Most farmers who put up loose hay (not baled) had a mechanical hay carrier to lift the loose hay from the wagon and deliver it into the barn’s haymow. A trolley ran on a track that was fastened to the very apex of the inside of the building, just under the highest part of the roof. This track and trolley ran the length of the haymow.
The trolley would be positioned over the hay load. A trip mechanism bolted on the track above the load, would release a double harpoon hayfork, and hayfork would be lowered by pulley and rope, onto the load of hay. The tines of the hayfork were about 30 inches long and spaced about 20 inches apart. Each tine had a little built in sliding bar to operate a “gripper” at the end of each tine. lever or finger that opened and closed. When this mechanism was set, the hay was kept in place and could be released by a trip rope. Dad would push the harpoon fork into the load of hay. Then he would pull up on the tine trip arm to set the grippers, one at a time.

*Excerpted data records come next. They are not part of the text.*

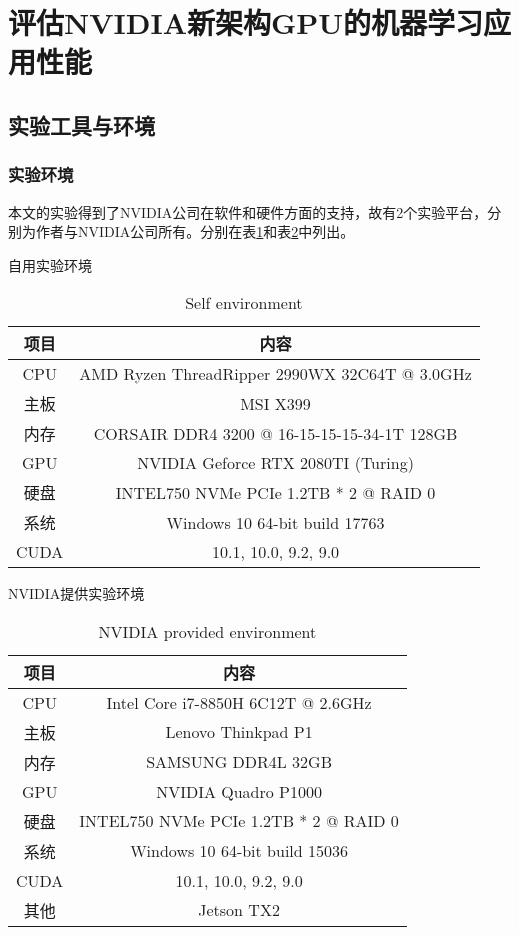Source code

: \newpage
\section{评估NVIDIA新架构GPU的机器学习应用性能}
\setcounter{table}{0}
\setcounter{figure}{0}
\subsection{实验工具与环境}
\subsubsection{实验环境}
\par 本文的实验得到了NVIDIA公司在软件和硬件方面的支持，故有2个实验平台，分别为作者与NVIDIA公司所有。分别在表\ref{table-自用环境}和表\ref{table-公司环境}中列出。\\
\begin{table}
	\centering
	\renewcommand{\thetable}{\arabic{section}-\arabic{table} }
	\renewcommand{\tablename}{表}
	\caption{自用实验环境}
	\addtocounter{table}{-1}
	\renewcommand{\thetable}{\arabic{section}-\arabic{table} }
	\renewcommand{\tablename}{Table}
	\caption{Self environment}
	\begin{tabular}{cc}
		\toprule
		项目	&	内容\\
		\midrule
		CPU		&	AMD Ryzen ThreadRipper 2990WX 32C64T @ 3.0GHz\\
		主板		&	MSI X399\\
		内存		&	CORSAIR DDR4 3200 @ 16-15-15-15-34-1T 128GB\\
		GPU		&	NVIDIA Geforce RTX 2080TI (Turing)\\
		硬盘		&	INTEL750 NVMe PCIe 1.2TB * 2 @ RAID 0\\
		系统		&	Windows 10 64-bit build 17763\\	
		CUDA	&	10.1, 10.0, 9.2, 9.0\\
		\bottomrule
	\end{tabular} 
	\label{table-自用环境}
\end{table}
\begin{table}
	\centering
	\renewcommand{\thetable}{\arabic{section}-\arabic{table} }
	\renewcommand{\tablename}{表}
	\caption{NVIDIA提供实验环境}
	\addtocounter{table}{-1}
	\renewcommand{\thetable}{\arabic{section}-\arabic{table} }
	\renewcommand{\tablename}{Table}
	\caption{NVIDIA provided environment}
	\begin{tabular}{cc}
		\toprule
		项目	&	内容\\
		\midrule
		CPU		&	Intel Core i7-8850H 6C12T @ 2.6GHz\\
		主板		&	Lenovo Thinkpad P1\\
		内存		&	SAMSUNG DDR4L 32GB\\
		GPU		&	NVIDIA Quadro P1000\\
		硬盘		&	INTEL750 NVMe PCIe 1.2TB * 2 @ RAID 0\\
		系统		&	Windows 10 64-bit build 15036\\	
		CUDA	&	10.1, 10.0, 9.2, 9.0\\
		其他		&	Jetson TX2\\
		\bottomrule
	\end{tabular} \label{table-公司环境} 
\end{table}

The hay rope was a one-inch diameter manila rope 150 feet long that ran along the track, through a series of heavy pulleys: one at the end of the barn, one on the cell near the corner of the barn, and one base of the barn anchored by a push. The rope was attached to a single tree pulled by one horse. Dolly was the chosen horse. She was gentle, slow but strong, and glistened black when she sweated.

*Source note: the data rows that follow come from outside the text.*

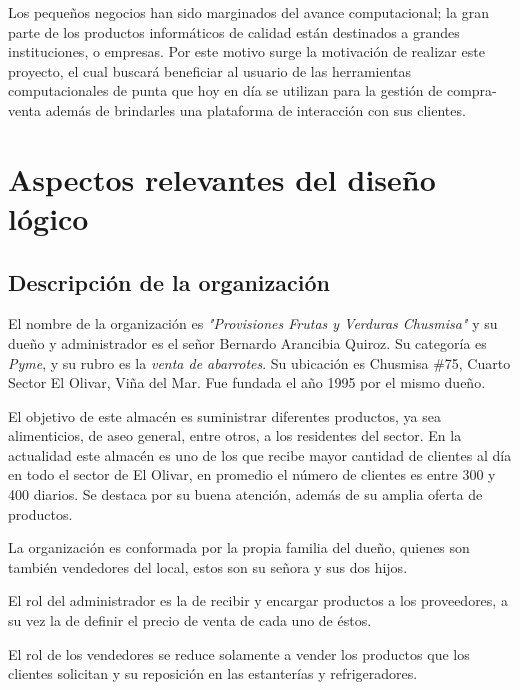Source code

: \documentclass[letterpaper,12pt]{article}
\begin{document}
Los pequeños negocios han sido marginados del avance computacional; la gran parte de los productos informáticos de 
calidad están destinados a grandes instituciones, o empresas. Por este motivo surge la motivación de realizar este proyecto, el cual 
buscará beneficiar al usuario de las herramientas computacionales de punta que hoy en día se utilizan para la gestión de compra-venta
además de brindarles una plataforma de interacción con sus clientes.



\setcounter{secnumdepth}{3}


\section{Aspectos relevantes del diseño lógico}

\subsection{Descripción de la organización}

El nombre de la organización es \emph{"Provisiones Frutas y Verduras Chusmisa"} y su dueño y administrador es el señor 
Bernardo Arancibia Quiroz. Su categoría es \emph{Pyme}, y su rubro es la \emph{venta de abarrotes}.
Su ubicación es Chusmisa \#75, Cuarto Sector El Olivar, Viña del Mar. Fue fundada el año 1995 por el mismo dueño.

El objetivo de este almacén es suministrar diferentes productos, ya sea alimenticios, de aseo general, entre otros, a los 
residentes del sector.  En la actualidad este almacén es uno de los que recibe mayor cantidad de clientes al día 
en todo el sector de El Olivar, en promedio el número de clientes es entre 300 y 400 diarios. Se destaca por su buena 
atención, además de su amplia oferta de productos.

La organización es conformada por la propia familia del dueño, quienes son también vendedores del local, estos son su 
señora y sus dos hijos.

El rol del administrador es la de recibir y encargar productos a los proveedores, a su vez la de definir el precio de 
venta de cada uno de éstos.

El rol de los vendedores se reduce solamente a vender los productos que los clientes solicitan y su reposición en las 
estanterías y refrigeradores.
\end{document}
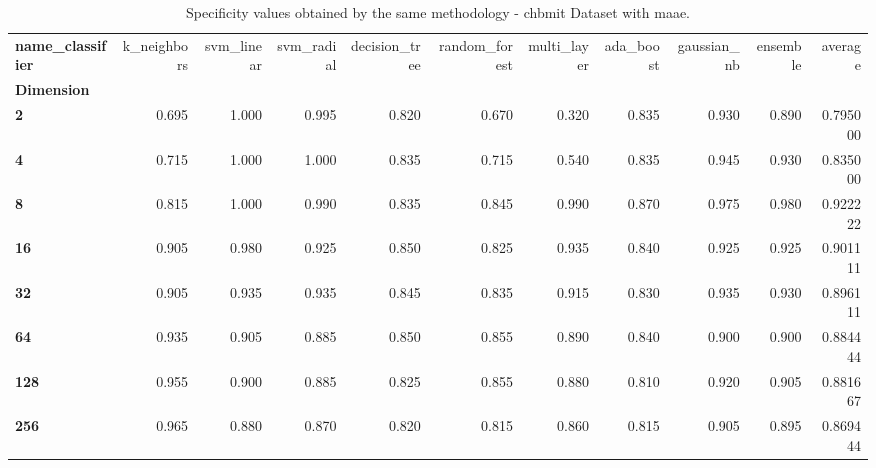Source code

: \begin{table}
\centering
\caption{Specificity values obtained by the same methodology - chbmit Dataset with maae.}
\label{specificity_chbmit_maae-reproduction}
\begin{tabular}{lrrrrrrrrrr}
\toprule
\textbf{name\_classifier} &  k\_neighbors &  svm\_linear &  svm\_radial &  decision\_tree &  random\_forest &  multi\_layer &  ada\_boost &  gaussian\_nb &  ensemble &   average \\
\textbf{Dimension} &              &             &             &                &                &              &            &              &           &           \\
\midrule
\textbf{2        } &        0.695 &       1.000 &       0.995 &          0.820 &          0.670 &        0.320 &      0.835 &        0.930 &     0.890 &  0.795000 \\
\textbf{4        } &        0.715 &       1.000 &       1.000 &          0.835 &          0.715 &        0.540 &      0.835 &        0.945 &     0.930 &  0.835000 \\
\textbf{8        } &        0.815 &       1.000 &       0.990 &          0.835 &          0.845 &        0.990 &      0.870 &        0.975 &     0.980 &  0.922222 \\
\textbf{16       } &        0.905 &       0.980 &       0.925 &          0.850 &          0.825 &        0.935 &      0.840 &        0.925 &     0.925 &  0.901111 \\
\textbf{32       } &        0.905 &       0.935 &       0.935 &          0.845 &          0.835 &        0.915 &      0.830 &        0.935 &     0.930 &  0.896111 \\
\textbf{64       } &        0.935 &       0.905 &       0.885 &          0.850 &          0.855 &        0.890 &      0.840 &        0.900 &     0.900 &  0.884444 \\
\textbf{128      } &        0.955 &       0.900 &       0.885 &          0.825 &          0.855 &        0.880 &      0.810 &        0.920 &     0.905 &  0.881667 \\
\textbf{256      } &        0.965 &       0.880 &       0.870 &          0.820 &          0.815 &        0.860 &      0.815 &        0.905 &     0.895 &  0.869444 \\
\bottomrule
\end{tabular}
\end{table}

Dad would yell out “Ok, go”. We led Dolly by a rope attached to the halter. “Gippy up” Slack was taken up and Dolly would lean into the load. The rope tightened. The pulleys strained. Straight up went the harpoon fork with its load of hay. When the hayfork reached the trolley, a locking mechanism attached the pulley carrying the hayfork and the trolley was released from its center position and free to travel down the track. The fork load of hay would be delivered to bin 1, bin 2, or bin 3 in the haymow.
Two or three of us mowed the hay. We would designate which bin to drop the hay. Dad held onto the quarter inch trip rope as it threaded through his hands, Dad would tug on the small trip rope and the load of hay fell into the correct bin with a swoosh and a breeze and hay dust. Dad would yell “Whoa”, the kid leading the horse would stop the forward movement of Dolly. Tension on the rope eased. The horse was turned around, with another kid pulled the rope back so it would be in place for the next load.

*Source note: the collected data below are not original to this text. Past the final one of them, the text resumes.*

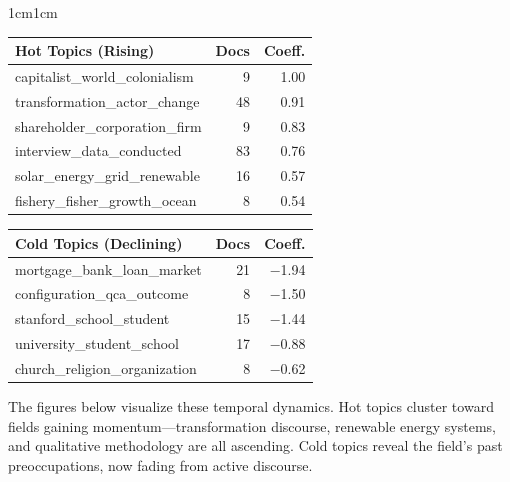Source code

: \documentclass[../main.tex]{subfiles}
\begin{document}
\begin{adjustwidth}{1cm}{1cm}


\begin{center}
\small
\begin{tabular}{@{}lrr@{}}
\toprule
\textbf{Hot Topics (Rising)} & \textbf{Docs} & \textbf{Coeff.} \\
\midrule
capitalist\_world\_colonialism & 9 & 1.00 \\
transformation\_actor\_change & 48 & 0.91 \\
shareholder\_corporation\_firm & 9 & 0.83 \\
interview\_data\_conducted & 83 & 0.76 \\
solar\_energy\_grid\_renewable & 16 & 0.57 \\
fishery\_fisher\_growth\_ocean & 8 & 0.54 \\
\bottomrule
\end{tabular}
\quad
\begin{tabular}{@{}lrr@{}}
\toprule
\textbf{Cold Topics (Declining)} & \textbf{Docs} & \textbf{Coeff.} \\
\midrule
mortgage\_bank\_loan\_market & 21 & $-$1.94 \\
configuration\_qca\_outcome & 8 & $-$1.50 \\
stanford\_school\_student & 15 & $-$1.44 \\
university\_student\_school & 17 & $-$0.88 \\
church\_religion\_organization & 8 & $-$0.62 \\
\bottomrule
\end{tabular}
\label{tab:xray-temporal}
\end{center}

\noindent The figures below visualize these temporal dynamics. Hot topics cluster toward fields gaining momentum---transformation discourse, renewable energy systems, and qualitative methodology are all ascending. Cold topics reveal the field's past preoccupations, now fading from active discourse.

\end{adjustwidth}
\end{document}
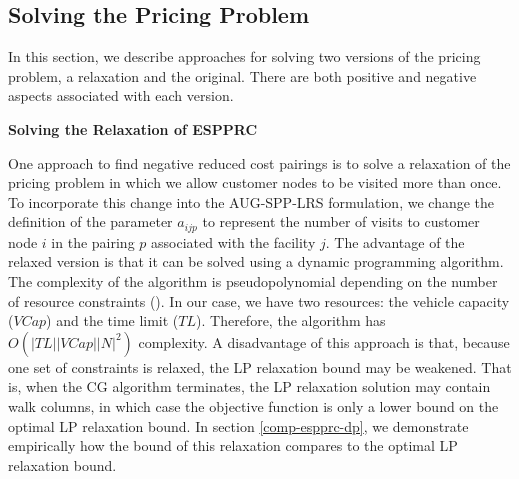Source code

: \subsection{Solving the Pricing Problem}
\label{Solve-pricing}
In this section, we describe approaches for solving two versions of the pricing problem, a relaxation 
and the original. There are both positive and negative aspects associated with each version. 

{\bf Solving the Relaxation of ESPPRC}

One approach to find negative reduced cost pairings is to solve a relaxation of the pricing problem in which we 
allow customer nodes to be visited more than once. To incorporate this change into the AUG-SPP-LRS formulation, we change the 
definition of the parameter $a_{ijp}$ to represent the number of visits to customer node $i$ in the pairing $p$ 
associated with the facility $j$. The advantage of the relaxed version is that it can be solved using a dynamic 
programming algorithm. The complexity of the algorithm 
is pseudopolynomial depending on the number of resource constraints (\cite{Beasley}). In our 
case, we have two resources: the vehicle capacity ($VCap$) and the time limit ($TL$). Therefore, the algorithm
has $O(|TL| |VCap| |N|^2)$ complexity. A disadvantage of this approach is that, because one  set of constraints 
is relaxed, the LP relaxation bound may be weakened. That is,  when the CG algorithm
terminates, the LP relaxation solution may contain walk columns, in which case the objective function is only 
a lower bound on the optimal LP relaxation bound. In section \ref{comp-espprc-dp}, we demonstrate empirically
how the bound of this relaxation compares to the optimal LP relaxation bound.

Dad pulled the trolley back to the position above the load of hay, the hayfork would lower and Dad would stick into the load, set the lever, and the process was repeated until all the hay was unloaded. I’m guessing it took about 6 lifts to unload the entire wagon.
When we were 6 or 7 years old, our job was to pull the rope back. When you reached ages 10 or 11, you could lead the horse. When 13 or 14, you were in the hay mow with a 3 tine pitch fork, throwing the hay to the side of the barn. That was the hardest job of all. It might be 70 or 80 degrees outside, but up in the hayloft, you could easily add another 20 degrees, and not exaggerate. This was hard, dirty, sweaty work.